De gevorderde rente die tot 1 december 2022 is berekend op € 2,69 en de gevorderde rente over een bedrag van € 1.288,60 vanaf 19 december 2022 tot de dag van volledige betaling zijn eveneens niet weersproken en zullen worden toegewezen, zoals hierna in de beslissing staat.
4.10.
[gedaagde] zal als de in het ongelijk gestelde partij worden veroordeeld in de proceskosten van Beveland, inclusief de nakosten.

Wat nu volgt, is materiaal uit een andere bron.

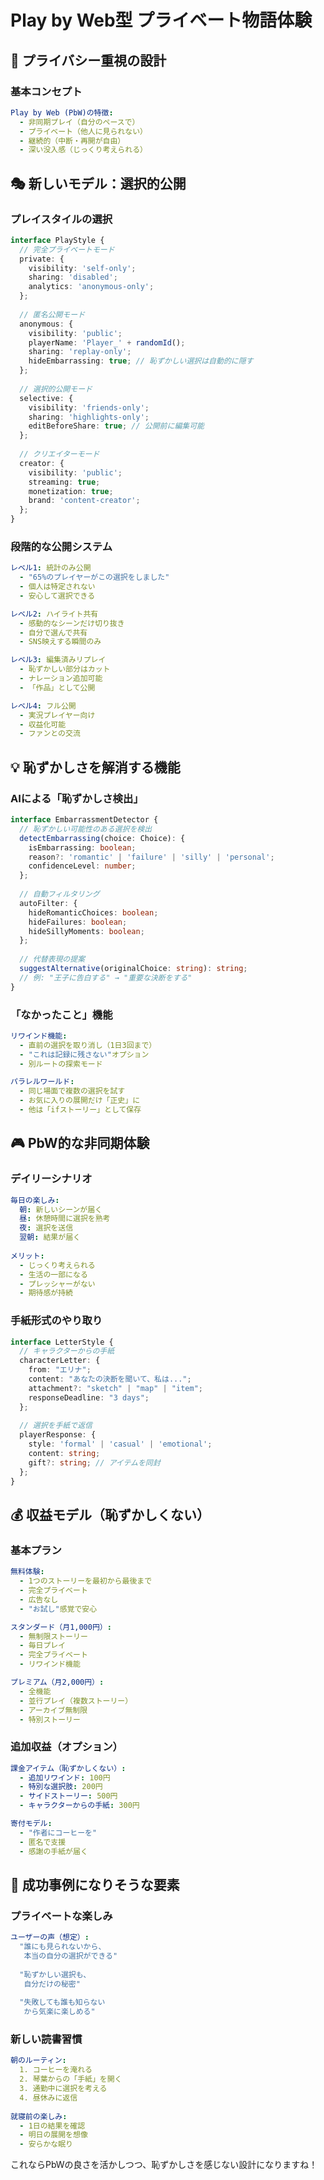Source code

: # Play by Web型 プライベート物語体験

## 🔐 プライバシー重視の設計

### 基本コンセプト
```yaml
Play by Web (PbW)の特徴:
  - 非同期プレイ（自分のペースで）
  - プライベート（他人に見られない）
  - 継続的（中断・再開が自由）
  - 深い没入感（じっくり考えられる）
```

## 🎭 新しいモデル：選択的公開

### プレイスタイルの選択
```typescript
interface PlayStyle {
  // 完全プライベートモード
  private: {
    visibility: 'self-only';
    sharing: 'disabled';
    analytics: 'anonymous-only';
  };
  
  // 匿名公開モード
  anonymous: {
    visibility: 'public';
    playerName: 'Player_' + randomId();
    sharing: 'replay-only';
    hideEmbarrassing: true; // 恥ずかしい選択は自動的に隠す
  };
  
  // 選択的公開モード
  selective: {
    visibility: 'friends-only';
    sharing: 'highlights-only';
    editBeforeShare: true; // 公開前に編集可能
  };
  
  // クリエイターモード
  creator: {
    visibility: 'public';
    streaming: true;
    monetization: true;
    brand: 'content-creator';
  };
}
```

### 段階的な公開システム
```yaml
レベル1: 統計のみ公開
  - "65%のプレイヤーがこの選択をしました"
  - 個人は特定されない
  - 安心して選択できる

レベル2: ハイライト共有
  - 感動的なシーンだけ切り抜き
  - 自分で選んで共有
  - SNS映えする瞬間のみ

レベル3: 編集済みリプレイ
  - 恥ずかしい部分はカット
  - ナレーション追加可能
  - 「作品」として公開

レベル4: フル公開
  - 実況プレイヤー向け
  - 収益化可能
  - ファンとの交流
```

## 💡 恥ずかしさを解消する機能

### AIによる「恥ずかしさ検出」
```typescript
interface EmbarrassmentDetector {
  // 恥ずかしい可能性のある選択を検出
  detectEmbarrassing(choice: Choice): {
    isEmbarrassing: boolean;
    reason?: 'romantic' | 'failure' | 'silly' | 'personal';
    confidenceLevel: number;
  };
  
  // 自動フィルタリング
  autoFilter: {
    hideRomanticChoices: boolean;
    hideFailures: boolean;
    hideSillyMoments: boolean;
  };
  
  // 代替表現の提案
  suggestAlternative(originalChoice: string): string;
  // 例: "王子に告白する" → "重要な決断をする"
}
```

### 「なかったこと」機能
```yaml
リワインド機能:
  - 直前の選択を取り消し（1日3回まで）
  - "これは記録に残さない"オプション
  - 別ルートの探索モード

パラレルワールド:
  - 同じ場面で複数の選択を試す
  - お気に入りの展開だけ「正史」に
  - 他は「ifストーリー」として保存
```

## 🎮 PbW的な非同期体験

### デイリーシナリオ
```yaml
毎日の楽しみ:
  朝: 新しいシーンが届く
  昼: 休憩時間に選択を熟考
  夜: 選択を送信
  翌朝: 結果が届く
  
メリット:
  - じっくり考えられる
  - 生活の一部になる
  - プレッシャーがない
  - 期待感が持続
```

### 手紙形式のやり取り
```typescript
interface LetterStyle {
  // キャラクターからの手紙
  characterLetter: {
    from: "エリナ";
    content: "あなたの決断を聞いて、私は...";
    attachment?: "sketch" | "map" | "item";
    responseDeadline: "3 days";
  };
  
  // 選択を手紙で返信
  playerResponse: {
    style: 'formal' | 'casual' | 'emotional';
    content: string;
    gift?: string; // アイテムを同封
  };
}
```

## 💰 収益モデル（恥ずかしくない）

### 基本プラン
```yaml
無料体験:
  - 1つのストーリーを最初から最後まで
  - 完全プライベート
  - 広告なし
  - "お試し"感覚で安心

スタンダード（月1,000円）:
  - 無制限ストーリー
  - 毎日プレイ
  - 完全プライベート
  - リワインド機能

プレミアム（月2,000円）:
  - 全機能
  - 並行プレイ（複数ストーリー）
  - アーカイブ無制限
  - 特別ストーリー
```

### 追加収益（オプション）
```yaml
課金アイテム（恥ずかしくない）:
  - 追加リワインド: 100円
  - 特別な選択肢: 200円
  - サイドストーリー: 500円
  - キャラクターからの手紙: 300円

寄付モデル:
  - "作者にコーヒーを"
  - 匿名で支援
  - 感謝の手紙が届く
```

## 🌟 成功事例になりそうな要素

### プライベートな楽しみ
```yaml
ユーザーの声（想定）:
  "誰にも見られないから、
   本当の自分の選択ができる"
  
  "恥ずかしい選択も、
   自分だけの秘密"
  
  "失敗しても誰も知らない
   から気楽に楽しめる"
```

### 新しい読書習慣
```yaml
朝のルーティン:
  1. コーヒーを淹れる
  2. 琴葉からの「手紙」を開く
  3. 通勤中に選択を考える
  4. 昼休みに返信
  
就寝前の楽しみ:
  - 1日の結果を確認
  - 明日の展開を想像
  - 安らかな眠り
```

これならPbWの良さを活かしつつ、恥ずかしさを感じない設計になりますね！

De proceskosten worden tot op heden als volgt vastgesteld:
- kosten van de dagvaarding
127,43
- griffierecht
322,00
- salaris gemachtigde
398,00
(2,00 punten × € 199,00)
Totaal
847,43
4.11.
De nakosten worden begroot op:
- € 99,50 aan salaris gemachtigde, als niet binnen veertien dagen na aanschrijving aan dit vonnis is voldaan; en
- de explootkosten van betekening van dit vonnis, als er vervolgens betekening heeft plaatsgevonden.

5.De beslissing

De kantonrechter:
ontbindt met ingang van de dag na heden de huurovereenkomst tussen partijen betreffende de woning met aanhorigheden, staande en gelegen te [adres 1] ;
veroordeelt [gedaagde] om het gehuurde binnen twee weken na de betekening van dit vonnis met al de zijnen en het zijne te ontruimen en te verlaten en met afgifte van de sleutels ter vrije en algehele beschikking van Beveland te stellen;
veroordeelt [gedaagde] om tegen behoorlijk bewijs van kwijting aan Beveland te betalen:
  • een bedrag van € 2.316,45 aan achterstallige huur tot en met 31 maart 2023, buitengerechtelijke kosten en de tot 1 december 2022 verschenen rente, te vermeerderen met de wettelijke rente over € 1.288,60 vanaf 19 december 2022 tot aan de dag van volledige betaling,
  • een bedrag van € 322,23, althans het periodieke bedrag dat naar wettelijke bepalingen als huurprijs geldt voor het gehuurde, per maand of gedeelte daarvan aan huur dan wel schadevergoeding vanaf 1 januari 2023 tot de feitelijke ontruiming van het gehuurde;
veroordeelt [gedaagde] in de kosten van dit geding, aan de zijde van Beveland tot op heden vastgesteld op een bedrag van € 847,43;
verklaart de hiervoor uitgesproken veroordelingen uitvoerbaar bij voorraad;
wijst het meer of anders gevorderde af.
Dit vonnis is gewezen door mr. Kool en in tegenwoordigheid van de griffier in het openbaar uitgesproken op 26 april 2023.